Long hair, sometimes written as longhair, is any hairstyle which is relatively long. Exactly what constitutes "long hair" can change from culture to culture, or even within cultures. For example, a woman with chin-length hair may be said to have short hair, while a man with the same length of hair would be said to have long hair. Scientists view long hair as playing a large part in any animal species' natural selection, since hair length is frequently a sign of health.[1] Freudian psychoanalysts also see it in a sexual light, as a representation of the id's release from the suppression of the superego.[2]

Culturally, long hair typically signals a separation from structures and rules,[3] although there are exceptions, such as the the Thai people.[4] Ways of life often viewed as more rigid, such as religious cultures, often have rules regarding hair length. For example, one passage in the New Testament of Christianity contains passages forbidding long hair for men, while approving of it for women.[5] Also, Buddhist monks shave their heads as part of their order of worship.[2] Even outside religious structures, cultures often connect long hair with ways of life outside of what is culturally accepted.

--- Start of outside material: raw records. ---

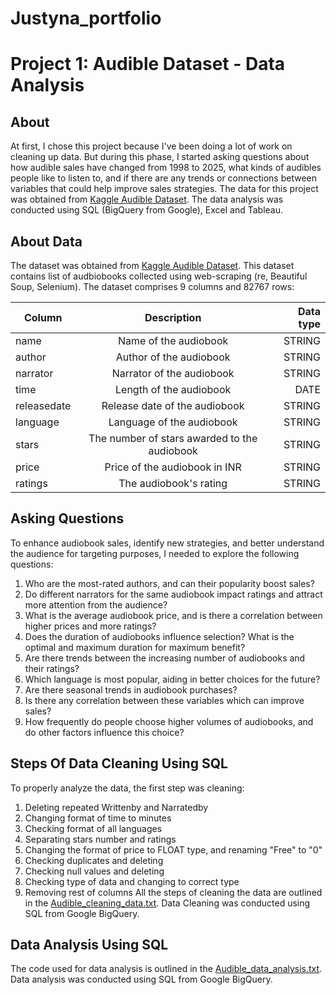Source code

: # Justyna_portfolio

# Project 1: Audible Dataset - Data Analysis
## About
At first, I chose this project because I've been doing a lot of work on cleaning up data. But during this phase, I started asking questions about how audible sales have changed from 1998 to 2025, what kinds of audibles people like to listen to, and if there are any trends or connections between variables that could help improve sales strategies. The data for this project was obtained from [Kaggle Audible Dataset](https://www.kaggle.com/datasets/snehangsude/audible-dataset/data). The data analysis was conducted using SQL (BigQuery from Google), Excel and Tableau.

## About Data
The dataset was obtained from [Kaggle Audible Dataset](https://www.kaggle.com/datasets/snehangsude/audible-dataset/data). This dataset contains list of audbiobooks collected using web-scraping (re, Beautiful Soup, Selenium). The dataset comprises 9 columns and 82767 rows:

| Column       | Description           | Data type  |
| ------------- |:-------------:| -----:|
| name      | Name of the audiobook | STRING |
| author      | Author of the audiobook      |   STRING |
| narrator | Narrator of the audiobook      |    STRING |
| time      | Length of the audiobook | DATE |
| releasedate      | Release date of the audiobook     |   STRING |
| language | Language of the audiobook      |    STRING |
| stars      | The number of stars awarded to the audiobook | STRING |
| price     | Price of the audiobook in INR      |   STRING |
| ratings | The audiobook's rating      |    STRING |


## Asking Questions
To enhance audiobook sales, identify new strategies, and better understand the audience for targeting purposes, I needed to explore the following questions:

1. Who are the most-rated authors, and can their popularity boost sales?
2. Do different narrators for the same audiobook impact ratings and attract more attention from the audience?
3. What is the average audiobook price, and is there a correlation between higher prices and more ratings?
4. Does the duration of audiobooks influence selection? What is the optimal and maximum duration for maximum benefit?
5. Are there trends between the increasing number of audiobooks and their ratings?
6. Which language is most popular, aiding in better choices for the future?
7. Are there seasonal trends in audiobook purchases?
8. Is there any correlation between these variables which can improve sales?
9. How frequently do people choose higher volumes of audiobooks, and do other factors influence this choice?

## Steps Of Data Cleaning Using SQL
To properly analyze the data, the first step was cleaning:
1. Deleting repeated Writtenby and Narratedby
2. Changing format of time to minutes
3. Checking format of all languages
4. Separating stars number and ratings
5. Changing the format of price to FLOAT type, and renaming "Free" to "0"
5. Checking duplicates and deleting
6. Checking null values and deleting
7. Checking type of data and changing to correct type
8. Removing rest of columns
All the steps of cleaning the data are outlined in the [Audible_cleaning_data.txt](https://github.com/RieForGitHub/Justyna_portfolio/blob/main/Audible_cleaning_data.txt). Data Cleaning was conducted using SQL from Google BigQuery.

## Data Analysis Using SQL
The code used for data analysis is outlined in the [Audible_data_analysis.txt](https://github.com/RieForGitHub/Justyna_portfolio/blob/main/Audible_data_analysis.txt). Data analysis was conducted using SQL from Google BigQuery.


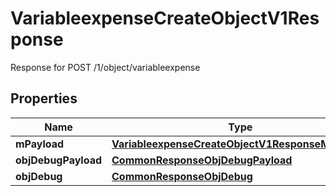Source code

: 

# VariableexpenseCreateObjectV1Response

Response for POST /1/object/variableexpense

## Properties

| Name | Type | Description | Notes |
|------------ | ------------- | ------------- | -------------|
|**mPayload** | [**VariableexpenseCreateObjectV1ResponseMPayload**](VariableexpenseCreateObjectV1ResponseMPayload.md) |  |  |
|**objDebugPayload** | [**CommonResponseObjDebugPayload**](CommonResponseObjDebugPayload.md) |  |  [optional] |
|**objDebug** | [**CommonResponseObjDebug**](CommonResponseObjDebug.md) |  |  [optional] |



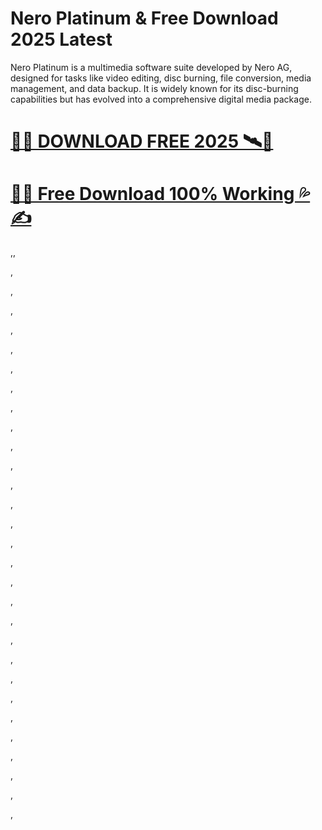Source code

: # Nero Platinum & Free Download 2025 Latest

Nero Platinum is a multimedia software suite developed by Nero AG, designed for tasks like video editing, disc burning, file conversion, media management, and data backup. It is widely known for its disc-burning capabilities but has evolved into a comprehensive digital media package.


# [🌈💧 DOWNLOAD FREE 2025 🛰️🚀](https://fileserial.com/da/)
# [🦋💯 Free Download 100% Working 💦✍️](https://fileserial.com/da/)



,,


,



,



,



,


,


,


,


,


,


,

,

,


,



,



,


,



,



,


,


,


,


,

,


,


,

,

,

,



,






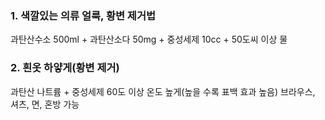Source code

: ### 1. 색깔있는 의류 얼룩, 황변 제거법  
과탄산수소 500ml + 과탄산소다 50mg + 중성세제 10cc +
50도씨 이상 물

### 2. 흰옷 하얗게(황변 제거)  
과탄산 나트륨 + 중성세제 
60도 이상 온도 높게(높을 수록 표백 효과 높음)
브라우스, 셔츠, 면, 혼방 가능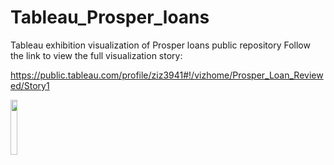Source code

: # Tableau_Prosper_loans
Tableau exhibition visualization of Prosper loans public repository
Follow the link to view the full visualization story:

https://public.tableau.com/profile/ziz3941#!/vizhome/Prosper_Loan_Reviewed/Story1

<img src="https://user-images.githubusercontent.com/20246711/27850905-61465444-610c-11e7-90cc-92f42da68e60.png" width="15%"></img> 
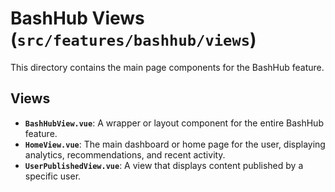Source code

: # BashHub Views (`src/features/bashhub/views`)

This directory contains the main page components for the BashHub feature.

## Views

-   **`BashHubView.vue`**: A wrapper or layout component for the entire BashHub feature.
-   **`HomeView.vue`**: The main dashboard or home page for the user, displaying analytics, recommendations, and recent activity.
-   **`UserPublishedView.vue`**: A view that displays content published by a specific user. 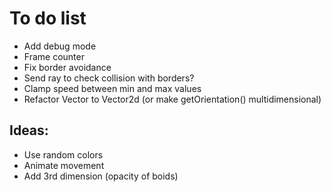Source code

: # To do list

* Add debug mode
* Frame counter
* Fix border avoidance
* Send ray to check collision with borders?
* Clamp speed between min and max values
* Refactor Vector to Vector2d (or make getOrientation() multidimensional)

## Ideas:

* Use random colors
* Animate movement
* Add 3rd dimension (opacity of boids)
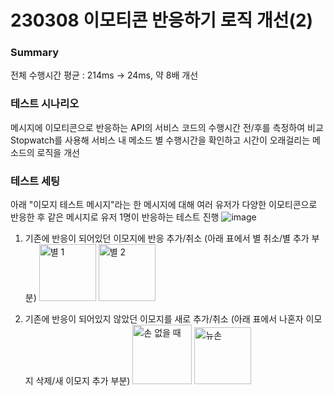# 230308 이모티콘 반응하기 로직 개선(2)

### Summary

전체 수행시간 평균 : 214ms → 24ms, 약 8배 개선

### 테스트 시나리오

메시지에 이모티콘으로 반응하는 API의 서비스 코드의 수행시간 전/후를 측정하여 비교
Stopwatch를 사용해 서비스 내 메소드 별 수행시간을 확인하고 시간이 오래걸리는 메소드의 로직을 개선

### 테스트 세팅

아래 "이모지 테스트 메시지"라는 한 메시지에 대해 여러 유저가 다양한 이모티콘으로 반응한 후 같은 메시지로 유저 1명이 반응하는 테스트 진행
![image](https://user-images.githubusercontent.com/61377122/223960155-48fbfa57-a473-429f-8b70-8d7f6f18c853.png)

1. 기존에 반응이 되어있던 이모지에 반응 추가/취소
   (아래 표에서 별 취소/별 추가 부분)
   <img width="91" alt="별 1" src="https://user-images.githubusercontent.com/61377122/223917626-7d6172ea-a86a-440d-b0ad-cce413d55ea2.png"> <img width="91" alt="별 2" src="https://user-images.githubusercontent.com/61377122/223917687-cfd162f6-0d22-4d12-86d9-b55601912be1.png">

2. 기존에 반응이 되어있지 않았던 이모지를 새로 추가/취소
   (아래 표에서 나혼자 이모지 삭제/새 이모지 추가 부분)
   <img width="95" alt="손 없을 때" src="https://user-images.githubusercontent.com/61377122/223917966-6ec8c914-6043-47c5-a37d-37eccab76611.png"> <img width="91" alt="뉴손" src="https://user-images.githubusercontent.com/61377122/223917824-e91707f3-bbfa-4477-84eb-e8273329223b.png">
   <br>

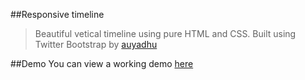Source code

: ##Responsive timeline

>Beautiful vetical timeline using pure HTML and CSS.
Built using Twitter Bootstrap by [auyadhu](https://github.com/yadhu)

##Demo
You can view a working demo [here](http://yadhu.github.io/Timeline/)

Subservient cultures, for example, are sometimes detected by their rulers through hair length, as was the case with the Irish under English rule and the Moors under Spanish rule in Medieval times.[6] During the cultural revolutions of the sixties and seventies in America and across the western world, long hair remained a strong symbol of rebellion against the cultural norm.[7] Again, though, there are exceptions to these rules, notably among the long-haired and religiously devoted Nazarites of the Hebrew Bible (Samson being a famous example)[8] and among the Sikhs.[9] Modern non-western cultures such as Islam and China see long hair as a western influence.[10][11] The Taliban of Afghanistan punished its male citizens for western long hairstyles at times.[12]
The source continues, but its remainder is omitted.